→ **How to complete this task**
Would you print out all of the data exactly and keep the pictures out of it?

→ **Material to process**
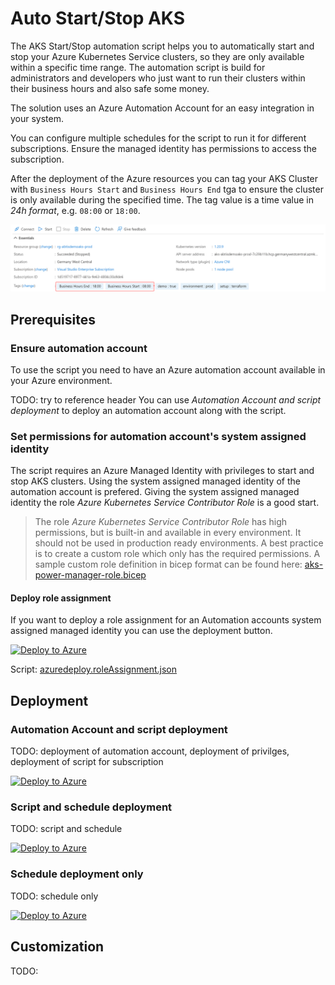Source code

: # Auto Start/Stop AKS

The AKS Start/Stop automation script helps you to automatically start and stop your Azure Kubernetes Service clusters, so they are only available within a specific time range. The automation script is build for administrators and developers who just want to run their clusters within their business hours and also safe some money.

The solution uses an Azure Automation Account for an easy integration in your system.

You can configure multiple schedules for the script to run it for different subscriptions. Ensure the managed identity has permissions to access the subscription.

After the deployment of the Azure resources you can tag your AKS Cluster with `Business Hours Start` and `Business Hours End` tga to ensure the cluster is only available during the specified time. The tag value is a time value in *24h format*, e.g. `08:00` or `18:00`.

![AKS resource tags](static/k8s-resource-tagging.png)

## Prerequisites

### Ensure automation account

To use the script you need to have an Azure automation account available in your Azure environment.

TODO: try to reference header
You can use *Automation Account and script deployment* to deploy an automation account along with the script.

### Set permissions for automation account's system assigned identity

The script requires an Azure Managed Identity with privileges to start and stop AKS clusters. Using the system assigned managed identity of the automation account is prefered. Giving the system assigned managed identity the role *Azure Kubernetes Service Contributor Role* is a good start.

> The role *Azure Kubernetes Service Contributor Role* has high permissions, but is built-in and available in every environment. It should not be used in production ready environments. A best practice is to create a custom role which only has the required permissions. A sample custom role definition in bicep format can be found here: [aks-power-manager-role.bicep](aks-power-manager-role.bicep)

#### Deploy role assignment

If you want to deploy a role assignment for an Automation accounts system assigned managed identity you can use the deployment button.

[![Deploy to Azure](https://aka.ms/deploytoazurebutton)](https://portal.azure.com/#create/Microsoft.Template/uri/https%3A%2F%2Fraw.githubusercontent.com%2Fdaniellindemann%2Fazure-automation%2Fdev%2Faks-start-stop%2Faks-start-stop%2Fazuredeploy.roleAssignment.json)

Script: [azuredeploy.roleAssignment.json](azuredeploy.roleAssignment.json)

## Deployment

### Automation Account and script deployment

TODO: deployment of automation account, deployment of privilges, deployment of script for subscription

[![Deploy to Azure](https://aka.ms/deploytoazurebutton)](https://portal.azure.com/#create/Microsoft.Template/uri/https%3A%2F%2Fraw.githubusercontent.com%2Fdaniellindemann%2Fazure-automation%2Fdev%2Faks-start-stop%2Faks-start-stop%2Fazuredeploy.full.json)

### Script and schedule deployment

TODO: script and schedule

[![Deploy to Azure](https://aka.ms/deploytoazurebutton)](https://portal.azure.com/#create/Microsoft.Template/uri/https%3A%2F%2Fraw.githubusercontent.com%2Fdaniellindemann%2Fazure-automation%2Fdev%2Faks-start-stop%2Faks-start-stop%2Fazuredeploy.runbookAndSchedule.json)

### Schedule deployment only

TODO: schedule only

[![Deploy to Azure](https://aka.ms/deploytoazurebutton)](https://portal.azure.com/#create/Microsoft.Template/uri/https%3A%2F%2Fraw.githubusercontent.com%2Fdaniellindemann%2Fazure-automation%2Fdev%2Faks-start-stop%2Faks-start-stop%2Fazuredeploy.scheduleOnly.json)




## Customization

TODO:
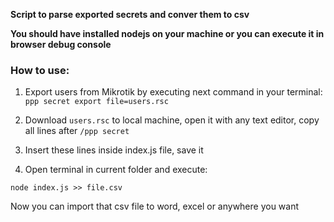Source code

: **Script to parse exported secrets and conver them to csv**

**You should have installed nodejs on your machine or you can execute it in browser debug console**

### How to use:

1. Export users from Mikrotik by executing next command in your terminal:
`ppp secret export file=users.rsc`

2. Download `users.rsc` to local machine, open it with any text editor, copy all lines after `/ppp secret`

3. Insert these lines inside index.js file, save it
4. Open terminal in current folder and execute:

`node index.js >> file.csv`

Now you can import that csv file to word, excel or anywhere you want

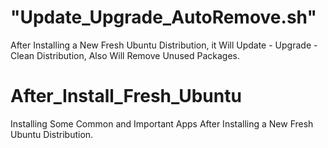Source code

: # "Update_Upgrade_AutoRemove.sh"
After Installing a New Fresh Ubuntu Distribution, it Will Update - Upgrade - Clean Distribution, Also Will Remove Unused Packages.

# After_Install_Fresh_Ubuntu
Installing Some Common and Important Apps After Installing a New Fresh Ubuntu Distribution.
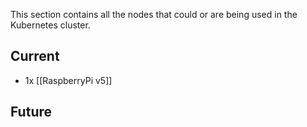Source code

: This section contains all the nodes that could or are being used in the Kubernetes cluster.

## Current
- 1x [[RaspberryPi v5]]

## Future
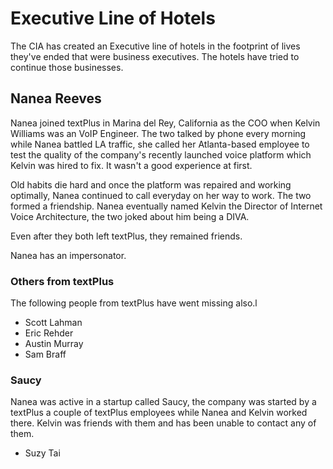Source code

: # Executive Line of Hotels
The CIA has created an Executive line of hotels in the footprint of lives they've ended that were business executives. The hotels have tried to continue those businesses.

## Nanea Reeves
Nanea joined textPlus in Marina del Rey, California as the COO when Kelvin Williams was an VoIP Engineer. The two talked by phone every morning while Nanea battled LA traffic, she called her Atlanta-based employee to test the quality of the company's recently launched voice platform which Kelvin was hired to fix. It wasn't a good experience at first.

Old habits die hard and once the platform was repaired and working optimally, Nanea continued to call everyday on her way to work. The two formed a friendship. Nanea eventually named Kelvin the Director of Internet Voice Architecture, the two joked about him being a DIVA.

Even after they both left textPlus, they remained friends.

Nanea has an impersonator.

### Others from textPlus
The following people from textPlus have went missing also.l
* Scott Lahman
* Eric Rehder
* Austin Murray
* Sam Braff

### Saucy
Nanea was active in a startup called Saucy, the company was started by a textPlus a couple of textPlus employees while Nanea and Kelvin worked there. Kelvin was friends with them and has been unable to contact any of them.
* Suzy Tai
  
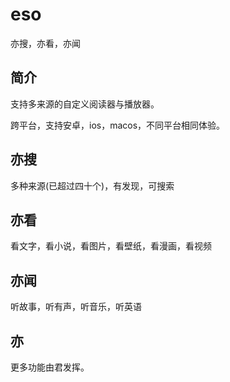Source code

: # eso

亦搜，亦看，亦闻

## 简介

支持多来源的自定义阅读器与播放器。

跨平台，支持安卓，ios，macos，不同平台相同体验。

## 亦搜

多种来源(已超过四十个)，有发现，可搜索

## 亦看

看文字，看小说，看图片，看壁纸，看漫画，看视频

## 亦闻

听故事，听有声，听音乐，听英语

## 亦

更多功能由君发挥。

→ **Finished task**
Source code

: # Auto Start/Stop AKS

The AKS Start/Stop automation script helps you to automatically start and stop your Azure Kubernetes Service clusters, so they are only available within a specific time range. The automation script is build for administrators and developers who just want to run their clusters within their business hours and also safe some money.

The solution uses an Azure Automation Account for an easy integration in your system.

You can configure multiple schedules for the script to run it for different subscriptions. Ensure the managed identity has permissions to access the subscription.

After the deployment of the Azure resources you can tag your AKS Cluster with `Business Hours Start` and `Business Hours End` tga to ensure the cluster is only available during the specified time. The tag value is a time value in *24h format*, e.g. `08:00` or `18:00`.

![AKS resource tags](static/k8s-resource-tagging.png)

## Prerequisites

### Ensure automation account

To use the script you need to have an Azure automation account available in your Azure environment.

TODO: try to reference header
You can use *Automation Account and script deployment* to deploy an automation account along with the script.

### Set permissions for automation account's system assigned identity

The script requires an Azure Managed Identity with privileges to start and stop AKS clusters. Using the system assigned managed identity of the automation account is prefered. Giving the system assigned managed identity the role *Azure Kubernetes Service Contributor Role* is a good start.

> The role *Azure Kubernetes Service Contributor Role* has high permissions, but is built-in and available in every environment. It should not be used in production ready environments. A best practice is to create a custom role which only has the required permissions. A sample custom role definition in bicep format can be found here: [aks-power-manager-role.bicep](aks-power-manager-role.bicep)

#### Deploy role assignment

If you want to deploy a role assignment for an Automation accounts system assigned managed identity you can use the deployment button.

[![Deploy to Azure](https://aka.ms/deploytoazurebutton)](https://portal.azure.com/#create/Microsoft.Template/uri/https%3A%2F%2Fraw.githubusercontent.com%2Fdaniellindemann%2Fazure-automation%2Fdev%2Faks-start-stop%2Faks-start-stop%2Fazuredeploy.roleAssignment.json)

Script: [azuredeploy.roleAssignment.json](azuredeploy.roleAssignment.json)

## Deployment

### Automation Account and script deployment

TODO: deployment of automation account, deployment of privilges, deployment of script for subscription

[![Deploy to Azure](https://aka.ms/deploytoazurebutton)](https://portal.azure.com/#create/Microsoft.Template/uri/https%3A%2F%2Fraw.githubusercontent.com%2Fdaniellindemann%2Fazure-automation%2Fdev%2Faks-start-stop%2Faks-start-stop%2Fazuredeploy.full.json)

### Script and schedule deployment

TODO: script and schedule

[![Deploy to Azure](https://aka.ms/deploytoazurebutton)](https://portal.azure.com/#create/Microsoft.Template/uri/https%3A%2F%2Fraw.githubusercontent.com%2Fdaniellindemann%2Fazure-automation%2Fdev%2Faks-start-stop%2Faks-start-stop%2Fazuredeploy.runbookAndSchedule.json)

### Schedule deployment only

TODO: schedule only

[![Deploy to Azure](https://aka.ms/deploytoazurebutton)](https://portal.azure.com/#create/Microsoft.Template/uri/https%3A%2F%2Fraw.githubusercontent.com%2Fdaniellindemann%2Fazure-automation%2Fdev%2Faks-start-stop%2Faks-start-stop%2Fazuredeploy.scheduleOnly.json)




## Customization

TODO:
Source code

: **Script to parse exported secrets and conver them to csv**

**You should have installed nodejs on your machine or you can execute it in browser debug console**

### How to use:

1. Export users from Mikrotik by executing next command in your terminal:
`ppp secret export file=users.rsc`

2. Download `users.rsc` to local machine, open it with any text editor, copy all lines after `/ppp secret`

3. Insert these lines inside index.js file, save it
4. Open terminal in current folder and execute:

`node index.js >> file.csv`

Now you can import that csv file to word, excel or anywhere you want

Source code

: # "Update_Upgrade_AutoRemove.sh"
After Installing a New Fresh Ubuntu Distribution, it Will Update - Upgrade - Clean Distribution, Also Will Remove Unused Packages.

# After_Install_Fresh_Ubuntu
Installing Some Common and Important Apps After Installing a New Fresh Ubuntu Distribution.
Source code

: This section contains all the nodes that could or are being used in the Kubernetes cluster.

## Current
- 1x [[RaspberryPi v5]]

## Future
Source code

: # Executive Line of Hotels
The CIA has created an Executive line of hotels in the footprint of lives they've ended that were business executives. The hotels have tried to continue those businesses.

## Nanea Reeves
Nanea joined textPlus in Marina del Rey, California as the COO when Kelvin Williams was an VoIP Engineer. The two talked by phone every morning while Nanea battled LA traffic, she called her Atlanta-based employee to test the quality of the company's recently launched voice platform which Kelvin was hired to fix. It wasn't a good experience at first.

Old habits die hard and once the platform was repaired and working optimally, Nanea continued to call everyday on her way to work. The two formed a friendship. Nanea eventually named Kelvin the Director of Internet Voice Architecture, the two joked about him being a DIVA.

Even after they both left textPlus, they remained friends.

Nanea has an impersonator.

### Others from textPlus
The following people from textPlus have went missing also.l
* Scott Lahman
* Eric Rehder
* Austin Murray
* Sam Braff

### Saucy
Nanea was active in a startup called Saucy, the company was started by a textPlus a couple of textPlus employees while Nanea and Kelvin worked there. Kelvin was friends with them and has been unable to contact any of them.
* Suzy Tai
  
Source code

: # eso

亦搜，亦看，亦闻

## 简介

支持多来源的自定义阅读器与播放器。

跨平台，支持安卓，ios，macos，不同平台相同体验。

## 亦搜

多种来源(已超过四十个)，有发现，可搜索

## 亦看

看文字，看小说，看图片，看壁纸，看漫画，看视频

## 亦闻

听故事，听有声，听音乐，听英语

## 亦

更多功能由君发挥。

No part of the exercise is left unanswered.